Plain-text document sources
============================================================
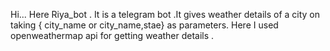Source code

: Hi...
Here Riya_bot .
It is a telegram bot .It gives weather details of a city on taking { city_name or city_name,stae} as parameters.
Here I used openweathermap api for getting weather details .
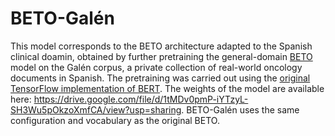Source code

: # BETO-Galén

This model corresponds to the BETO architecture adapted to the Spanish clinical doamin, obtained by further pretraining the general-domain [BETO](https://github.com/dccuchile/beto) model on the Galén corpus, a private collection of real-world oncology documents in Spanish. The pretraining was carried out using the [original TensorFlow implementation of BERT](https://github.com/google-research/bert/blob/master/run_pretraining.py). The weights of the model are available here: https://drive.google.com/file/d/1tMDv0pmP-iYTzyL-SH3Wu5pOkzoXmfCA/view?usp=sharing. BETO-Galén uses the same configuration and vocabulary as the original BETO.
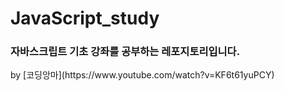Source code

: ﻿# JavaScript_study
<h3>자바스크립트 기초 강좌를 공부하는 레포지토리입니다.</h3>
by [코딩앙마](https://www.youtube.com/watch?v=KF6t61yuPCY)
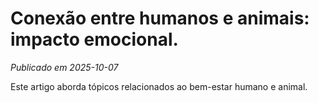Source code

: # Conexão entre humanos e animais: impacto emocional.

*Publicado em 2025-10-07*

Este artigo aborda tópicos relacionados ao bem-estar humano e animal.
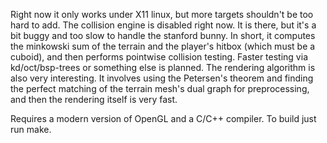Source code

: Right now it only works under X11 linux, but more targets shouldn't
be too hard to add. The collision engine is disabled right now. It is
there, but it's a bit buggy and too slow to handle the stanford
bunny. In short, it computes the minkowski sum of the terrain and the
player's hitbox (which must be a cuboid), and then performs pointwise
collision testing. Faster testing via kd/oct/bsp-trees or something
else is planned. The rendering algorithm is also very interesting.
It involves using the Petersen's theorem and finding the perfect
matching of the terrain mesh's dual graph for preprocessing, and then
the rendering itself is very fast.

Requires a modern version of OpenGL and a C/C++ compiler.
To build just run make.
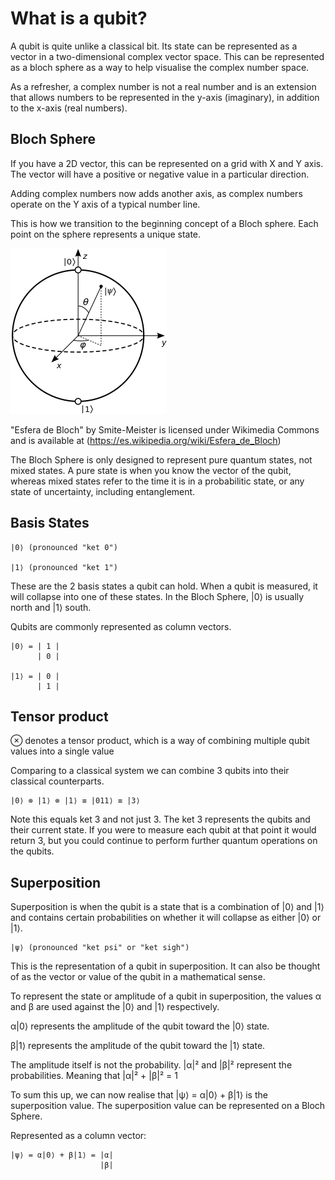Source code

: # What is a qubit?

A qubit is quite unlike a classical bit. Its state can be represented as a vector in a two-dimensional complex vector space. This can be represented as a bloch sphere as a way to help visualise the complex number space.

As a refresher, a complex number is not a real number and is an extension that allows numbers to be represented in the y-axis (imaginary), in addition to the x-axis (real numbers).

## Bloch Sphere

If you have a 2D vector, this can be represented on a grid with X and Y axis. The vector will have a positive or negative value in a particular direction.

Adding complex numbers now adds another axis, as complex numbers operate on the Y axis of a typical number line.

This is how we transition to the beginning concept of a Bloch sphere. Each point on the sphere represents a unique state.

![Bloch Sphere](../images/Bloch_sphere.png)

"Esfera de Bloch" by Smite-Meister is licensed under Wikimedia Commons and is available at (https://es.wikipedia.org/wiki/Esfera_de_Bloch)

The Bloch Sphere is only designed to represent pure quantum states, not mixed states. A pure state is when you know the vector of the qubit, whereas mixed states refer to the time it is in a probabilitic state, or any state of uncertainty, including entanglement.

## Basis States

    |0⟩ (pronounced "ket 0")

    |1⟩ (pronounced "ket 1")

These are the 2 basis states a qubit can hold. When a qubit is measured, it will collapse into one of these states. In the Bloch Sphere, |0⟩ is usually north and |1⟩ south.

Qubits are commonly represented as column vectors.

    |0⟩ = | 1 |
          | 0 |

    |1⟩ = | 0 |
          | 1 |

## Tensor product

⊗ denotes a tensor product, which is a way of combining multiple qubit values into a single value

Comparing to a classical system we can combine 3 qubits into their classical counterparts.

    |0⟩ ⊗ |1⟩ ⊗ |1⟩ ≡ |011⟩ ≡ |3⟩

Note this equals ket 3 and not just 3. The ket 3 represents the qubits and their current state. If you were to measure each qubit at that point it would return 3, but you could continue to perform further quantum operations on the qubits.

## Superposition

Superposition is when the qubit is a state that is a combination of |0⟩ and |1⟩ and contains certain probabilities on whether it will collapse as either |0⟩ or |1⟩.

    |ψ⟩ (pronounced "ket psi" or "ket sigh")

This is the representation of a qubit in superposition. It can also be thought of as the vector or value of the qubit in a mathematical sense.

To represent the state or amplitude of a qubit in superposition, the values α and β are used against the |0⟩ and |1⟩ respectively.

α|0⟩ represents the amplitude of the qubit toward the |0⟩ state.

β|1⟩ represents the amplitude of the qubit toward the |1⟩ state.

The amplitude itself is not the probability. |α|² and |β|² represent the probabilities. Meaning that |α|² + |β|² = 1

To sum this up, we can now realise that |ψ⟩ = α|0⟩ + β|1⟩ is the superposition value. The superposition value can be represented on a Bloch Sphere.

Represented as a column vector:

    |ψ⟩ = α|0⟩ + β|1⟩ = |α|
                        |β|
============================================================
> _What you will do_:
The answer is every line of the data, exactly as written, with the pictures dropped.

> _Solution to the exercise_:
Source code

: Hi...
Here Riya_bot .
It is a telegram bot .It gives weather details of a city on taking { city_name or city_name,stae} as parameters.
Here I used openweathermap api for getting weather details .
Source code

: # BETO-Galén

This model corresponds to the BETO architecture adapted to the Spanish clinical doamin, obtained by further pretraining the general-domain [BETO](https://github.com/dccuchile/beto) model on the Galén corpus, a private collection of real-world oncology documents in Spanish. The pretraining was carried out using the [original TensorFlow implementation of BERT](https://github.com/google-research/bert/blob/master/run_pretraining.py). The weights of the model are available here: https://drive.google.com/file/d/1tMDv0pmP-iYTzyL-SH3Wu5pOkzoXmfCA/view?usp=sharing. BETO-Galén uses the same configuration and vocabulary as the original BETO.
Source code

: ﻿# JavaScript_study
<h3>자바스크립트 기초 강좌를 공부하는 레포지토리입니다.</h3>
by [코딩앙마](https://www.youtube.com/watch?v=KF6t61yuPCY)
Source code

: # Conexão entre humanos e animais: impacto emocional.

*Publicado em 2025-10-07*

Este artigo aborda tópicos relacionados ao bem-estar humano e animal.
Source code

: Right now it only works under X11 linux, but more targets shouldn't
be too hard to add. The collision engine is disabled right now. It is
there, but it's a bit buggy and too slow to handle the stanford
bunny. In short, it computes the minkowski sum of the terrain and the
player's hitbox (which must be a cuboid), and then performs pointwise
collision testing. Faster testing via kd/oct/bsp-trees or something
else is planned. The rendering algorithm is also very interesting.
It involves using the Petersen's theorem and finding the perfect
matching of the terrain mesh's dual graph for preprocessing, and then
the rendering itself is very fast.

Requires a modern version of OpenGL and a C/C++ compiler.
To build just run make.
Source code

: # What is a qubit?

A qubit is quite unlike a classical bit. Its state can be represented as a vector in a two-dimensional complex vector space. This can be represented as a bloch sphere as a way to help visualise the complex number space.

As a refresher, a complex number is not a real number and is an extension that allows numbers to be represented in the y-axis (imaginary), in addition to the x-axis (real numbers).

## Bloch Sphere

If you have a 2D vector, this can be represented on a grid with X and Y axis. The vector will have a positive or negative value in a particular direction.

Adding complex numbers now adds another axis, as complex numbers operate on the Y axis of a typical number line.

This is how we transition to the beginning concept of a Bloch sphere. Each point on the sphere represents a unique state.

![Bloch Sphere](../images/Bloch_sphere.png)

"Esfera de Bloch" by Smite-Meister is licensed under Wikimedia Commons and is available at (https://es.wikipedia.org/wiki/Esfera_de_Bloch)

The Bloch Sphere is only designed to represent pure quantum states, not mixed states. A pure state is when you know the vector of the qubit, whereas mixed states refer to the time it is in a probabilitic state, or any state of uncertainty, including entanglement.

## Basis States

    |0⟩ (pronounced "ket 0")

    |1⟩ (pronounced "ket 1")

These are the 2 basis states a qubit can hold. When a qubit is measured, it will collapse into one of these states. In the Bloch Sphere, |0⟩ is usually north and |1⟩ south.

Qubits are commonly represented as column vectors.

    |0⟩ = | 1 |
          | 0 |

    |1⟩ = | 0 |
          | 1 |

## Tensor product

⊗ denotes a tensor product, which is a way of combining multiple qubit values into a single value

Comparing to a classical system we can combine 3 qubits into their classical counterparts.

    |0⟩ ⊗ |1⟩ ⊗ |1⟩ ≡ |011⟩ ≡ |3⟩

Note this equals ket 3 and not just 3. The ket 3 represents the qubits and their current state. If you were to measure each qubit at that point it would return 3, but you could continue to perform further quantum operations on the qubits.

## Superposition

Superposition is when the qubit is a state that is a combination of |0⟩ and |1⟩ and contains certain probabilities on whether it will collapse as either |0⟩ or |1⟩.

    |ψ⟩ (pronounced "ket psi" or "ket sigh")

This is the representation of a qubit in superposition. It can also be thought of as the vector or value of the qubit in a mathematical sense.

To represent the state or amplitude of a qubit in superposition, the values α and β are used against the |0⟩ and |1⟩ respectively.

α|0⟩ represents the amplitude of the qubit toward the |0⟩ state.

β|1⟩ represents the amplitude of the qubit toward the |1⟩ state.

The amplitude itself is not the probability. |α|² and |β|² represent the probabilities. Meaning that |α|² + |β|² = 1

To sum this up, we can now realise that |ψ⟩ = α|0⟩ + β|1⟩ is the superposition value. The superposition value can be represented on a Bloch Sphere.

Represented as a column vector:

    |ψ⟩ = α|0⟩ + β|1⟩ = |α|
                        |β|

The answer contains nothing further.